Keep on Truckin’
by Matthew Williams
If you ain’t seen a 53-foot tractor-trailer back up West First Avenue from Harrison Park Place to Michigan Avenue without hitting any of the cars parked along both sides of the street, you ain’t seen nothin’.
Back in 2005, the approved truck route through Harrison West was north on Michigan Avenue, west on First, then north on Perry Street to West Third Avenue. The “No Through Trucks” signs at Michigan and First continue to make that route clear, as do many truckers’ GPS systems. Since the Harrison Park Condos were built, however, that route no longer makes sense. First Avenue, which narrows at Oregon Avenue, is often parked up with residents’ cars, and Perry Street—also heavily parked—now features a center median.
Unfortunately, many truckers don’t know about the changes to our neighborhood and too often find themselves trapped on newly residential streets with no good options for getting out. The most daring drivers back up First to Michigan. Most either continue up Perry going the wrong way along the median to avoid the curve or, worse, end up on Harrison Park Place and find that they have no way out except for a series of right turns. Some have figured out how to execute a three-point turn and Perry and First and return to Michigan. A few have driven into the lawn at Harrison Park or over tree lawns to negotiate tight turns and avoid parked cars. Ever wonder why a huge boulder was dropped at the intersection of Perry and Ingleside Avenue? It was put there to deter trucks from trying to turn onto Ingleside because they invariably ran over the curb lawn or the sprinkler system.

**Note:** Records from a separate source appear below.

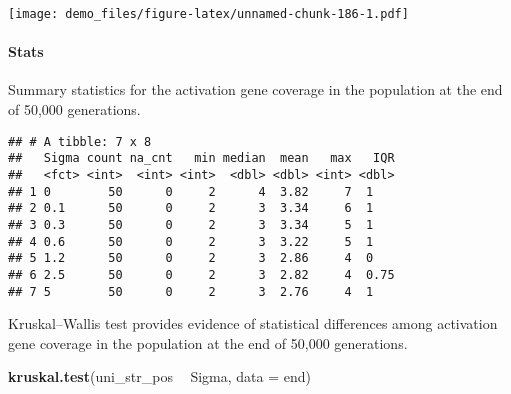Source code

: \documentclass[]{book}
\newenvironment{Shaded}{\begin{snugshade}}{\end{snugshade}}
\newcommand{\DataTypeTok}[1]{\textcolor[rgb]{0.13,0.29,0.53}{#1}}
\newcommand{\KeywordTok}[1]{\textcolor[rgb]{0.13,0.29,0.53}{\textbf{#1}}}
\newcommand{\NormalTok}[1]{#1}
\newcommand{\OperatorTok}[1]{\textcolor[rgb]{0.81,0.36,0.00}{\textbf{#1}}}
\newcommand{\OtherTok}[1]{\textcolor[rgb]{0.56,0.35,0.01}{#1}}
\newcommand{\StringTok}[1]{\textcolor[rgb]{0.31,0.60,0.02}{#1}}
\let\oldparagraph\paragraph
\renewcommand{\paragraph}[1]{\oldparagraph{#1}\mbox{}}
\begin{document}
\texttt{[image: demo\_files/figure-latex/unnamed-chunk-186-1.pdf]}

\hypertarget{stats-36}{%
\paragraph{Stats}\label{stats-36}}

Summary statistics for the activation gene coverage in the population at the end of 50,000 generations.

\begin{Shaded}
\end{Shaded}

\begin{verbatim}
## # A tibble: 7 x 8
##   Sigma count na_cnt   min median  mean   max   IQR
##   <fct> <int>  <int> <int>  <dbl> <dbl> <int> <dbl>
## 1 0        50      0     2      4  3.82     7  1   
## 2 0.1      50      0     2      3  3.34     6  1   
## 3 0.3      50      0     2      3  3.34     5  1   
## 4 0.6      50      0     2      3  3.22     5  1   
## 5 1.2      50      0     2      3  2.86     4  0   
## 6 2.5      50      0     2      3  2.82     4  0.75
## 7 5        50      0     2      3  2.76     4  1
\end{verbatim}

Kruskal--Wallis test provides evidence of statistical differences among activation gene coverage in the population at the end of 50,000 generations.

\begin{Shaded}
\begin{Highlighting}[]
\KeywordTok{kruskal.test}\NormalTok{(uni_str_pos }\OperatorTok{~}\StringTok{ }\NormalTok{Sigma, }\DataTypeTok{data =}\NormalTok{ end)}
\end{Highlighting}
\end{Shaded}
\end{document}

The Harrison West Society has noted the problem and has asked me to work with the city to resolve it. I have talked with Stephen Gaines in the Division of Planning and Operations in the Department of Public Service and reported the damage that trucks have caused to Harrison Park as well as to trees in the tree lawns in the area and to private property.

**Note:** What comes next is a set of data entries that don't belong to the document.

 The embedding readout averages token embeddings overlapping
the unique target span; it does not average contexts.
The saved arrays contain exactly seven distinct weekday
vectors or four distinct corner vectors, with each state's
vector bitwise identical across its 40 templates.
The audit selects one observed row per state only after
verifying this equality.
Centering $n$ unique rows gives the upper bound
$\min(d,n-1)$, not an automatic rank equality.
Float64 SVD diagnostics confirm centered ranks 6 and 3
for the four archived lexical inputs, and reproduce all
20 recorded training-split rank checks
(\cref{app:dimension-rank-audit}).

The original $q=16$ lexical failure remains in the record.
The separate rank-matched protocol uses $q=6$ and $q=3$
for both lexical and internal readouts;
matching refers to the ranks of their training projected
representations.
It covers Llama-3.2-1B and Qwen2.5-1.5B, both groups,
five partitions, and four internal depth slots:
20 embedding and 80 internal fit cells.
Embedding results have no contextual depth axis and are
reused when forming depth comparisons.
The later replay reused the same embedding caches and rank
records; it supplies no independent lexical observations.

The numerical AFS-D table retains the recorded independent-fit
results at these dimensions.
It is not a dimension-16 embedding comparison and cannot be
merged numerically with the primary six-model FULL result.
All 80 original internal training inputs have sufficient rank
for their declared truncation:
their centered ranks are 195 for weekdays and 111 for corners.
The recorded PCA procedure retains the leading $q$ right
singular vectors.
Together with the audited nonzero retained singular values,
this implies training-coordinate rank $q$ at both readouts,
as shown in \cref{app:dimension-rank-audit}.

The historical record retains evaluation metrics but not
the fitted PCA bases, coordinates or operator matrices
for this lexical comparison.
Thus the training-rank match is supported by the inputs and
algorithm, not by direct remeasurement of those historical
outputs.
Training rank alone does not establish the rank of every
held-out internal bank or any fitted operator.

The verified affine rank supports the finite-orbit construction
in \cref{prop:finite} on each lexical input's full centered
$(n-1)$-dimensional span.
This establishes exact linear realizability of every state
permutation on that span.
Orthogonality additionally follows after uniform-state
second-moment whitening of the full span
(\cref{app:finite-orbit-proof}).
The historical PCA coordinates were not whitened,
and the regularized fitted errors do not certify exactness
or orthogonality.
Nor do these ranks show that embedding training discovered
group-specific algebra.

I argued that the current signage is inadequate and hard to see, but after an initial review of the situation, Mr. Gaines contended that in his department’s opinion, the current signage is adequate; he did acknowledge that some drivers might be ignoring the signs. In reply, Kristen Easterday, HWS President, sent a letter to Mr. Gaines, Randy Bowman (Division of Mobility Services), Isom Nivens (Neighborhood Services Division), Chet Ridenour (Short North Civic Association), and Councilmember Eileen Paley disagreeing with his assessment and pointing out specific locations where signage is not visible to drivers until they have already committed to an unacceptable route. She also suggested new sign verbiage, new sign locations, and new sign orientations that we feel would help drivers find their way around Harrison West.
In its latest reply, the city has acknowledged that there is a problem. Patricia Austin (Division of Planning and Operations) commented that the city “regards this problem as a priority,” and she has added it as a task to be part of the Short North parking study due to be published by fall of 2014. Until the study is completed, the society doesn’t expect to see significant improvement in the situation, but we do hope to work with the city to establish reasonable truck routes around the neighborhood as part of their parking master plan.